Ling Dequan correctly points out that the communication that the late Prime Minister Pham Van Dong sent to Zhou Enlai was a “note”. The note is a private communication between two individuals, and can not in any way be considered a formal government statement. Thus, Dequan’s reading of the note as a statement of support for China’s sovereignty claims on Paracel and Spratly archipelagos is an inappropriate overinterpretation.
Indeed, China’s claims are not recognized by major countries in the world. For instance, in 1996 China issued a "Declaration on the Baselines of the Territorial Sea" which established straight baselines for the Paracel Islands. However, these claims were not (and still are not) recognized by the United States.
It is important to stress that in 1958, there were two internationally-recognized governments in Vietnam: The Democratic Republic of Vietnam in the north, and the Republic of Vietnam in the south. The Paracel and Spratly archipelagos were under the jurisdiction of the Republic of Vietnam. Therefore, the note by Mr. Pham Van Dong had neither legal value nor diplomatic meaning -- whatsoever.
More importantly, Ling Dequan fails to acknowledge the fact that prior to 1954 Vietnam was the formal administrator of the Paracel and Spratly islands, and that China used force to invade and occupy Paracel in 1974 and Spratly in 1988. The Chinese invasion is likened to an act of piracy. Surely, at the time of invasion the Chinese was not considering the note of Pham Van Dong.

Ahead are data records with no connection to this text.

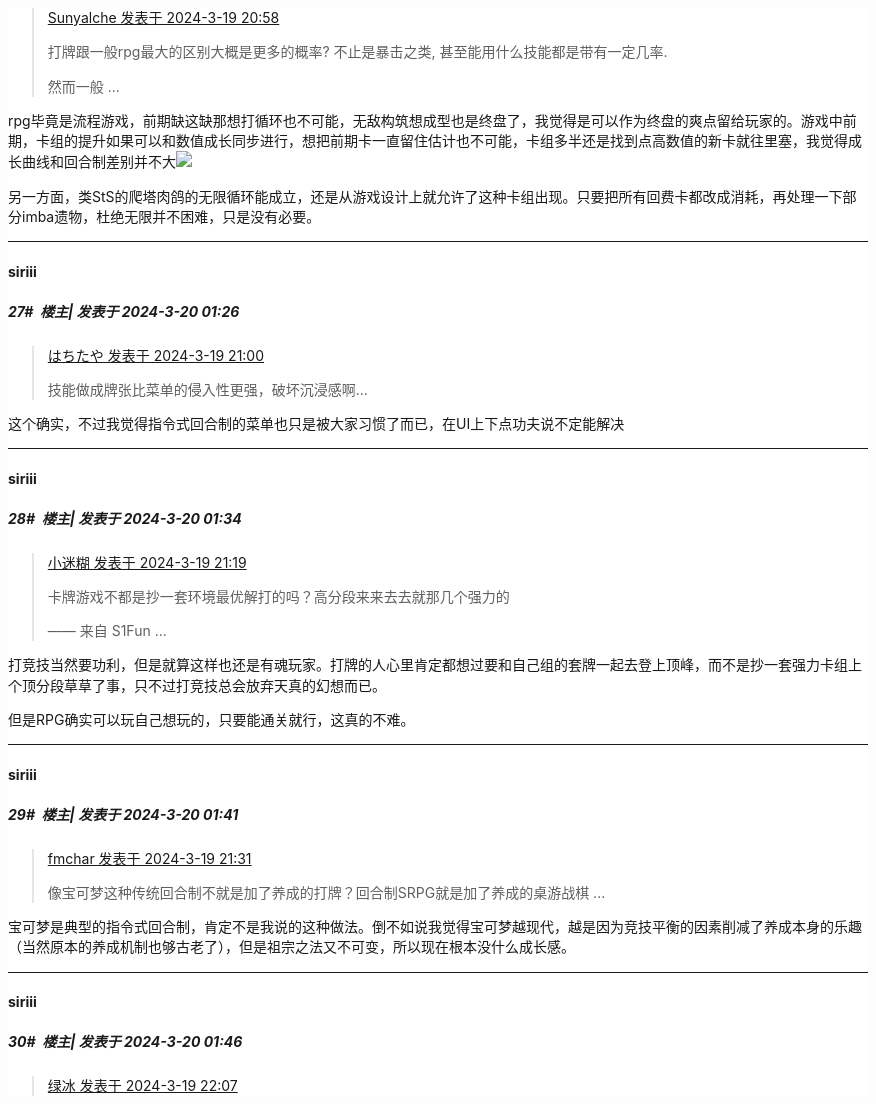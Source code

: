 <blockquote><a href="httphttps://bbs.saraba1st.com/2b/forum.php?mod=redirect&amp;goto=findpost&amp;pid=64303728&amp;ptid=2176202" target="_blank">Sunyalche 发表于 2024-3-19 20:58</a>

打牌跟一般rpg最大的区别大概是更多的概率? 不止是暴击之类, 甚至能用什么技能都是带有一定几率.

然而一般 ...</blockquote>
rpg毕竟是流程游戏，前期缺这缺那想打循环也不可能，无敌构筑想成型也是终盘了，我觉得是可以作为终盘的爽点留给玩家的。游戏中前期，卡组的提升如果可以和数值成长同步进行，想把前期卡一直留住估计也不可能，卡组多半还是找到点高数值的新卡就往里塞，我觉得成长曲线和回合制差别并不大<img src="https://static.saraba1st.com/image/smiley/face2017/025.png" referrerpolicy="no-referrer">

另一方面，类StS的爬塔肉鸽的无限循环能成立，还是从游戏设计上就允许了这种卡组出现。只要把所有回费卡都改成消耗，再处理一下部分imba遗物，杜绝无限并不困难，只是没有必要。

*****

####  siriii  
##### 27#         楼主| 发表于 2024-3-20 01:26

<blockquote><a href="httphttps://bbs.saraba1st.com/2b/forum.php?mod=redirect&amp;goto=findpost&amp;pid=64303744&amp;ptid=2176202" target="_blank">はちたや 发表于 2024-3-19 21:00</a>

技能做成牌张比菜单的侵入性更强，破坏沉浸感啊...</blockquote>
这个确实，不过我觉得指令式回合制的菜单也只是被大家习惯了而已，在UI上下点功夫说不定能解决

*****

####  siriii  
##### 28#         楼主| 发表于 2024-3-20 01:34

<blockquote><a href="httphttps://bbs.saraba1st.com/2b/forum.php?mod=redirect&amp;goto=findpost&amp;pid=64303915&amp;ptid=2176202" target="_blank">小迷糊 发表于 2024-3-19 21:19</a>

卡牌游戏不都是抄一套环境最优解打的吗？高分段来来去去就那几个强力的

—— 来自 S1Fun ...</blockquote>
打竞技当然要功利，但是就算这样也还是有魂玩家。打牌的人心里肯定都想过要和自己组的套牌一起去登上顶峰，而不是抄一套强力卡组上个顶分段草草了事，只不过打竞技总会放弃天真的幻想而已。

但是RPG确实可以玩自己想玩的，只要能通关就行，这真的不难。

*****

####  siriii  
##### 29#         楼主| 发表于 2024-3-20 01:41

<blockquote><a href="httphttps://bbs.saraba1st.com/2b/forum.php?mod=redirect&amp;goto=findpost&amp;pid=64304036&amp;ptid=2176202" target="_blank">fmchar 发表于 2024-3-19 21:31</a>

像宝可梦这种传统回合制不就是加了养成的打牌？回合制SRPG就是加了养成的桌游战棋 ...</blockquote>
宝可梦是典型的指令式回合制，肯定不是我说的这种做法。倒不如说我觉得宝可梦越现代，越是因为竞技平衡的因素削减了养成本身的乐趣（当然原本的养成机制也够古老了），但是祖宗之法又不可变，所以现在根本没什么成长感。

*****

####  siriii  
##### 30#         楼主| 发表于 2024-3-20 01:46

<blockquote><a href="httphttps://bbs.saraba1st.com/2b/forum.php?mod=redirect&amp;goto=findpost&amp;pid=64304340&amp;ptid=2176202" target="_blank">绿冰 发表于 2024-3-19 22:07</a>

I came away feeling sorry for Ling Dequan who is described as a “researcher” of the Research Center of World Issues. It is clear that Dequan has failed to convince readers that he has the quality of a serious researcher. Of course, it is possible that as an employee of a center associated with the Xinhua News Agency, Dequan might have to sacrifice his scientific integrity to pen down something that he does not necessarily believe in, and that is a shame.